Romain Bardet: I never felt comfortable being the focal point at AG2R
Frenchman embracing the collective philosophy and expertise of his new team, DSM
Normally at the start of December, Romain Bardet will not long have returned from AG2R La Mondiale’s annual team-building camp in the French Alps. The activities have changed each year - cross-country skiing, curling, wine tasting - but one thing hasn’t: Bardet’s status as the centre of attention.
At times, it seemed almost doting. ‘There goes Romain, what a great skier he is’. ‘Romain, your team wins the cookery competition’.

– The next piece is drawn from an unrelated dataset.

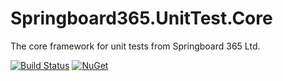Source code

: # Springboard365.UnitTest.Core
The core framework for unit tests from Springboard 365 Ltd.

[![Build Status](https://api.travis-ci.org/SpringBoard365/Springboard365.UnitTest.Core.svg?branch=master)](https://travis-ci.org/SpringBoard365/Springboard365.UnitTest.Core)
[![NuGet](https://img.shields.io/nuget/v/Springboard365.UnitTest.Core.svg)](https://www.nuget.org/packages/Springboard365.UnitTest.Core)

All that, however, has now changed, and not just because training camps have largely been abandoned due to the pandemic. Bardet is off to pastures new, leaving his home of nine years and joining the German-registered Sunweb team, rebranded on Friday as Team DSM.
It's tempting to see it as the 30-year-old branching out of his comfort zone, but, as he tells Cyclingnews from the launch, that’s not exactly the case.
"I never felt really comfortable in this kind of situation, when everyone is expecting everything from you," he says of the environment at AG2R.
"I’m really proud and really thankful for what that team did for me, and they were absolutely right to do that, because we had some great emotion and success with this way. But, at some point in my career I also need to see new things. Now it’s a totally different scenario."
Indeed, Bardet will join a team whose philosophy prizes the collective over the individual. Palmarès and ego are largely set aside in a heavily structured regime that works for some but constricts others.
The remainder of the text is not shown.